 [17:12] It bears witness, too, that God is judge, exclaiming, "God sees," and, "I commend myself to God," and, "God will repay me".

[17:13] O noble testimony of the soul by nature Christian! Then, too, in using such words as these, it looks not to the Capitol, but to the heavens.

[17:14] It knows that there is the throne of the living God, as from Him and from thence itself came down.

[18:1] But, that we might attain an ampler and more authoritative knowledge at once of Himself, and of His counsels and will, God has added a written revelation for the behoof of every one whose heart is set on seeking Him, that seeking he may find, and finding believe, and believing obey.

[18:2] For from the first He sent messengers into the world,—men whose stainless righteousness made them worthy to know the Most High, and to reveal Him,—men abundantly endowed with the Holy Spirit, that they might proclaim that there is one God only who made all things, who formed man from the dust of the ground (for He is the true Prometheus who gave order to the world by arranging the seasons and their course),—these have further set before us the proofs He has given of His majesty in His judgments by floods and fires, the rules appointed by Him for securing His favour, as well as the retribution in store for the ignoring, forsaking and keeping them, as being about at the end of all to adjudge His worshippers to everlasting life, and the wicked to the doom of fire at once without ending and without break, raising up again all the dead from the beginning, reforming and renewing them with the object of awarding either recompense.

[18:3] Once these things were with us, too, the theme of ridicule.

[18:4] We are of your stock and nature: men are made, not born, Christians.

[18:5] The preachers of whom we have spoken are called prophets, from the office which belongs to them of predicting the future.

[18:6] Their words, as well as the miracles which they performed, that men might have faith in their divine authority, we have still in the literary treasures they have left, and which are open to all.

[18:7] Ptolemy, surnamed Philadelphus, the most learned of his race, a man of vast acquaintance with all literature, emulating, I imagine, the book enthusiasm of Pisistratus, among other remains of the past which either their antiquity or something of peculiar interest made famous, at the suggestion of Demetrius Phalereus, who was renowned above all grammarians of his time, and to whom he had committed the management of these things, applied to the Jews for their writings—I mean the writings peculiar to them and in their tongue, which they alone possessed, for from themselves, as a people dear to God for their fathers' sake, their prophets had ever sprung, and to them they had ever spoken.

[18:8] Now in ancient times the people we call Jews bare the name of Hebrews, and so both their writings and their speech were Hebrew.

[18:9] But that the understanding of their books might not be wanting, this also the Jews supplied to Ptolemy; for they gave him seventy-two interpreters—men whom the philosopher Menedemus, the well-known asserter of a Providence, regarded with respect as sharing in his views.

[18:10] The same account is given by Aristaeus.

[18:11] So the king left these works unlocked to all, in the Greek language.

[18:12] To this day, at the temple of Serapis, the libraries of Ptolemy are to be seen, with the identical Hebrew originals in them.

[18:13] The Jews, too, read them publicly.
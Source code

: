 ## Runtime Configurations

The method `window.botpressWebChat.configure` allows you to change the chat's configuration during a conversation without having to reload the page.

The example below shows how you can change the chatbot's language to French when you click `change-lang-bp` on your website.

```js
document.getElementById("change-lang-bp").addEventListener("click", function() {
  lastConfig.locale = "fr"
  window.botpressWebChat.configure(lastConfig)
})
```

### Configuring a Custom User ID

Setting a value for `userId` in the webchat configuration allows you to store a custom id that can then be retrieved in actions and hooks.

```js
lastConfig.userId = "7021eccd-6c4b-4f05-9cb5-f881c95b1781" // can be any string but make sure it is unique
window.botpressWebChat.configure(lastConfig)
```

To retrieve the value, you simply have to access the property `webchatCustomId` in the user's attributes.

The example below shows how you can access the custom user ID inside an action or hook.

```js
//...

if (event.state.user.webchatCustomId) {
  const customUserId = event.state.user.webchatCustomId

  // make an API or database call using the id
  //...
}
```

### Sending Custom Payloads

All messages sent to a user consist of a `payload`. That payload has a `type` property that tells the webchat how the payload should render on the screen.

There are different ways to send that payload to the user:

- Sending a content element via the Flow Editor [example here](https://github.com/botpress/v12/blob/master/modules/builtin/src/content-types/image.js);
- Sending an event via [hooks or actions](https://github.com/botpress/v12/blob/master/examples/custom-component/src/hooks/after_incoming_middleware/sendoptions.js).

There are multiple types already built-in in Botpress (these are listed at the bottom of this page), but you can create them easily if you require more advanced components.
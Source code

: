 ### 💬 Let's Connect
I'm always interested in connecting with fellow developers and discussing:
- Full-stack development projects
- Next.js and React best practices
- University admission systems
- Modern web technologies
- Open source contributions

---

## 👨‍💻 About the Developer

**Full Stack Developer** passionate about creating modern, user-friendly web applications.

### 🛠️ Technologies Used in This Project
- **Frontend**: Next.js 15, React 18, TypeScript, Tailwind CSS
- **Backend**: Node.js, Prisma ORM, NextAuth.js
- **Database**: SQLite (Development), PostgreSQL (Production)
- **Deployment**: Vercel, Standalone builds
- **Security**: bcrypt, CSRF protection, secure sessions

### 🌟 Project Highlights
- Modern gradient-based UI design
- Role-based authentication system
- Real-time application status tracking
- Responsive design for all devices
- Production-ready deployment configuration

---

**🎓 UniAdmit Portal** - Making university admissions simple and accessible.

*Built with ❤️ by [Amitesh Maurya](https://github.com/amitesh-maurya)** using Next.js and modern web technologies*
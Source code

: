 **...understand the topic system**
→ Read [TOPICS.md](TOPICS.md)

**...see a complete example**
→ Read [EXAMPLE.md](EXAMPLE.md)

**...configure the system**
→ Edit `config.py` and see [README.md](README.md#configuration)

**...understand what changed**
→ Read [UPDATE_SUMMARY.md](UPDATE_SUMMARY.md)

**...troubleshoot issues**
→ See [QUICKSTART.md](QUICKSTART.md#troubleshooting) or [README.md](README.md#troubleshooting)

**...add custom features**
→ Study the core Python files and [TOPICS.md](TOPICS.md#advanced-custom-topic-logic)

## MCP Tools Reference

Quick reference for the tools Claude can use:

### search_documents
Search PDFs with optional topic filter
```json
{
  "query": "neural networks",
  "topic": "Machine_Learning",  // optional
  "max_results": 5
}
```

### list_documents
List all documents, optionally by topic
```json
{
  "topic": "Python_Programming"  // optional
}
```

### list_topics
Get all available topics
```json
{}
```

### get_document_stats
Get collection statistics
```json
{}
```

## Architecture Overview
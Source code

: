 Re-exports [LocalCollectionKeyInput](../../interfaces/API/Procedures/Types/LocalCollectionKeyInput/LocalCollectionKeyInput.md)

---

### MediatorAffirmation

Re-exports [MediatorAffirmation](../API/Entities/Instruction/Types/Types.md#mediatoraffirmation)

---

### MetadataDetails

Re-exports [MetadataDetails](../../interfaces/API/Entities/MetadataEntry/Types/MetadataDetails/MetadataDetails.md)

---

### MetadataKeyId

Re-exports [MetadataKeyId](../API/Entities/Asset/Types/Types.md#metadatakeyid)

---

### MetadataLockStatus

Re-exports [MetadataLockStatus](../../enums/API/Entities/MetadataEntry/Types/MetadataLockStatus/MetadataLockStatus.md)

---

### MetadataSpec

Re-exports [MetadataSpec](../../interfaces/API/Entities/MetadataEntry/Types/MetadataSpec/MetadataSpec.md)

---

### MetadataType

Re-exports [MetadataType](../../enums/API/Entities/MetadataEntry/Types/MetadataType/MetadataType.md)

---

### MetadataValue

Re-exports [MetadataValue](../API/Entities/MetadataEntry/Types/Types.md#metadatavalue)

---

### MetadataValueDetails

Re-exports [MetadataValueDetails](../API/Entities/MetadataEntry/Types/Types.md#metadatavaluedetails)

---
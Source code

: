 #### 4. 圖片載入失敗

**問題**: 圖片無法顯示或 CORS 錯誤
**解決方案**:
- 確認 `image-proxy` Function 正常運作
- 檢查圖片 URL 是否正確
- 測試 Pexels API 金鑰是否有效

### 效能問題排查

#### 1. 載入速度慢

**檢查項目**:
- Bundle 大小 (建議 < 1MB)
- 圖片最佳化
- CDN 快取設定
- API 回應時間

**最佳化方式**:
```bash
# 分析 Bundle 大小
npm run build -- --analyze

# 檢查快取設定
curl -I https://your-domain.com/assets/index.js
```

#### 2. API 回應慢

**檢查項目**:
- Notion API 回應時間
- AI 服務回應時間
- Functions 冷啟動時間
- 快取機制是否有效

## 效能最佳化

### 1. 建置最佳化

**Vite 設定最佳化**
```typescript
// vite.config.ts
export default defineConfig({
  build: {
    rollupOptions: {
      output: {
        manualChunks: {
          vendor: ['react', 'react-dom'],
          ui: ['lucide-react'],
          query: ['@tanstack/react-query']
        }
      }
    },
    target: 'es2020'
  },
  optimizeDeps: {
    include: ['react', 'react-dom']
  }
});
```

◆ **YOUR TASK**
All lines in the data above from the one with "The example below shows how you can access" through the one with "a complete example**" must be repeated exactly, and no others.

◆ **SOLUTION BELOW**
The example below shows how you can access the custom user ID inside an action or hook.

```js
//...

if (event.state.user.webchatCustomId) {
  const customUserId = event.state.user.webchatCustomId

  // make an API or database call using the id
  //...
}
```

### Sending Custom Payloads

All messages sent to a user consist of a `payload`. That payload has a `type` property that tells the webchat how the payload should render on the screen.

There are different ways to send that payload to the user:

- Sending a content element via the Flow Editor [example here](https://github.com/botpress/v12/blob/master/modules/builtin/src/content-types/image.js);
- Sending an event via [hooks or actions](https://github.com/botpress/v12/blob/master/examples/custom-component/src/hooks/after_incoming_middleware/sendoptions.js).

There are multiple types already built-in in Botpress (these are listed at the bottom of this page), but you can create them easily if you require more advanced components.
Source code

: ### 💬 Let's Connect
I'm always interested in connecting with fellow developers and discussing:
- Full-stack development projects
- Next.js and React best practices
- University admission systems
- Modern web technologies
- Open source contributions

---

## 👨‍💻 About the Developer

**Full Stack Developer** passionate about creating modern, user-friendly web applications.

### 🛠️ Technologies Used in This Project
- **Frontend**: Next.js 15, React 18, TypeScript, Tailwind CSS
- **Backend**: Node.js, Prisma ORM, NextAuth.js
- **Database**: SQLite (Development), PostgreSQL (Production)
- **Deployment**: Vercel, Standalone builds
- **Security**: bcrypt, CSRF protection, secure sessions

### 🌟 Project Highlights
- Modern gradient-based UI design
- Role-based authentication system
- Real-time application status tracking
- Responsive design for all devices
- Production-ready deployment configuration

---

**🎓 UniAdmit Portal** - Making university admissions simple and accessible.

*Built with ❤️ by [Amitesh Maurya](https://github.com/amitesh-maurya)** using Next.js and modern web technologies*
Source code

: **...understand the topic system**
→ Read [TOPICS.md](TOPICS.md)

**...see a complete example**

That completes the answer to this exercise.